Arm yourself against ransomware in 18 steps

Once again, a large-scale cyber-attack speaks volumes that once again shows the danger of ransomware all too clearly. This time it's an old acquaintance, Petya. And that while you are protected against most attacks with good antivirus software and a recent backup. In this article you can read how to arm yourself against ransomware and what you need to know about it.

To pay or not to pay?

In order not to lose data after a ransomware infection, you need to take action now. Unlike a typical virus problem, which can usually be overcome with some technical knowledge and time, you are really out of luck with ransomware. Your files are forever inaccessible because they are made unreadable with strong encryption. Most ransomware has such a strong encryption that no utility can save your data. Also read: What to do in case of ransomware infection?

As with some hostage situations, money is required and there is a time clock within which you must meet the requirements. If you don't pay immediately, the amount can add up considerably or the miscreant reports the only 'key' to destroy your data. Seems like a bad movie. The advice is of course: never pay. You thereby stimulate the spread and development of even more ransomware and perhaps more importantly: the chance is very small that you will receive a 'key' to undo the encryption.


If your computer is affected by ransomware, it will try to make all files unreadable.

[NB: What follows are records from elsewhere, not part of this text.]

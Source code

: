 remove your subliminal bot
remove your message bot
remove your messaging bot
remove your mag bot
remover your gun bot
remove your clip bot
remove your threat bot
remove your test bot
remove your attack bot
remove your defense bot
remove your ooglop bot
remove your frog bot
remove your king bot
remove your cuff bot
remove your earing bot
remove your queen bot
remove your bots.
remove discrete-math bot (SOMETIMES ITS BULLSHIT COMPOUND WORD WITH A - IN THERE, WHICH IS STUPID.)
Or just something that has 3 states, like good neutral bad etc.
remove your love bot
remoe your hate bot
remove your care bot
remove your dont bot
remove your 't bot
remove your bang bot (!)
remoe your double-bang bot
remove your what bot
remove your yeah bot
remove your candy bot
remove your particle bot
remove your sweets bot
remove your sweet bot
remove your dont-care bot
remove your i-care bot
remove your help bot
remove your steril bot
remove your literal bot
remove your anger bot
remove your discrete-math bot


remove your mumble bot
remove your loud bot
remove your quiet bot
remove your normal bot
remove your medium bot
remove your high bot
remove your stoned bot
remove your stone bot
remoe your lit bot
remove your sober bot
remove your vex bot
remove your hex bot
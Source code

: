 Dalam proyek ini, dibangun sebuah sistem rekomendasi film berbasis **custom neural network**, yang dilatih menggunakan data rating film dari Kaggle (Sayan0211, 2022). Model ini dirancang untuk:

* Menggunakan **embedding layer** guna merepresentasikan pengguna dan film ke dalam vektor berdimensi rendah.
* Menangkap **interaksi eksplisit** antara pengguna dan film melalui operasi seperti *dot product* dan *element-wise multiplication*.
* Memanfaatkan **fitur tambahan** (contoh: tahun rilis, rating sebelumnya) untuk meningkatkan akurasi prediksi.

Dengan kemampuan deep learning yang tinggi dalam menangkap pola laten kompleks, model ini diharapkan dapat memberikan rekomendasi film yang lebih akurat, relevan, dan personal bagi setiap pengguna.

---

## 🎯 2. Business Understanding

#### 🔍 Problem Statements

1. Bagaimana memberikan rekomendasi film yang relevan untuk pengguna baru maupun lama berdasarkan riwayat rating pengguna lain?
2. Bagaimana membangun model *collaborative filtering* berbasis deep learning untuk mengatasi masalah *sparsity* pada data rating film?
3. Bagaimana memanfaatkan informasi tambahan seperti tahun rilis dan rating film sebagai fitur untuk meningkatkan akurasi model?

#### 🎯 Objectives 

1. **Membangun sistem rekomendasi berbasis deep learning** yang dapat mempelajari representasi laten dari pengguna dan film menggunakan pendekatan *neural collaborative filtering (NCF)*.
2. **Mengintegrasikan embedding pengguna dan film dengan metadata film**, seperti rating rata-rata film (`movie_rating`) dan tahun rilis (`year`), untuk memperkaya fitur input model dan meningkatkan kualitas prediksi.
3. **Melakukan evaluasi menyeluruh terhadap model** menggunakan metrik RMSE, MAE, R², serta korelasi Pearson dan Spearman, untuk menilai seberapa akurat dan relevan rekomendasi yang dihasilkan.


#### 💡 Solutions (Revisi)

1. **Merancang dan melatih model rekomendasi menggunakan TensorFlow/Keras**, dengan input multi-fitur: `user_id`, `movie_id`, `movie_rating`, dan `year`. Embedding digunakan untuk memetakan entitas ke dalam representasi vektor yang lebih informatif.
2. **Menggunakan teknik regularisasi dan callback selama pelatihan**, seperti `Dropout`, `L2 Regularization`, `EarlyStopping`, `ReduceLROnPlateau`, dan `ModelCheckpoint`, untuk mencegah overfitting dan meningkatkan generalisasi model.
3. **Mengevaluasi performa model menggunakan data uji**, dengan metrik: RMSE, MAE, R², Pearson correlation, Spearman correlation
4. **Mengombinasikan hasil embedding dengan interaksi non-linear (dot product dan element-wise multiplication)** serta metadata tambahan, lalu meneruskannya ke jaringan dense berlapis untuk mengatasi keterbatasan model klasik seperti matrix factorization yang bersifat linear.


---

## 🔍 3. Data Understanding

These are mainly all your personal files, no matter where you keep them. Your internal hard drives, SSD, NAS, cloud storage and even connected USB drives are not safe and are easily attacked. All storage locations that you can now access with Windows Explorer are targeted. Even shared network resources on another computer to which you have write permissions are not spared. This results in unreadable files with encryption applied. You will get a notification urgently advise you to pay a ransom to regain access to your files. And there you are...

Basic Prevention

01 Windows Update

To deal with ransomware, we have divided this article into three parts, namely: 'doesn't work', 'works a bit' and finally the 'ultimate protection against ransomware'. But we'll start with the basics. We cannot emphasize enough how important it is that you keep your Windows operating system updated. So check with yourself whether you know how Windows Update works and how to check whether the automatic updates really come in automatically.

02 Security software

The previous tip also applies to your security software. It is essential that you install a security package (commercial or not) with a so-called 'real-time scanner'. This involves looking over your shoulder to make sure nothing crazy is happening. Without the latest antidote, even the best security software is powerless. Usually this update process is automatic, but check this yourself regularly. So make sure you know where to find the update function.

03 Patch, patch, patch

In addition to keeping your operating system and security program up-to-date, you also make sure that your other software is up to date. Vulnerabilities in popular programs are always a target of cyber criminals. Updating your software can be done manually, but that is far too cumbersome. Rather use a program like Personal Software Inspector or Patch My PC to do this for you. Both solutions look for vulnerable installed programs and make sure you have the most recent version. One less worry!

Does not work

04 Windows System Restore

It is always wise to activate the extra safety net of Windows System Restore, but this usually does not help if your computer gets ransomware. Theoretically, with Windows System Restore you can restore your computer to an earlier time when everything was still working, but modern ransomware will actively attack this Windows component. Windows safe mode will be disabled and the recovery files will be erased. In any case, enable Windows System Restore for "you never know." Press Windows Key+Pause and choose Advanced System Settings / Advanced / System Security. Activate Windows System Restore for all your storage drives.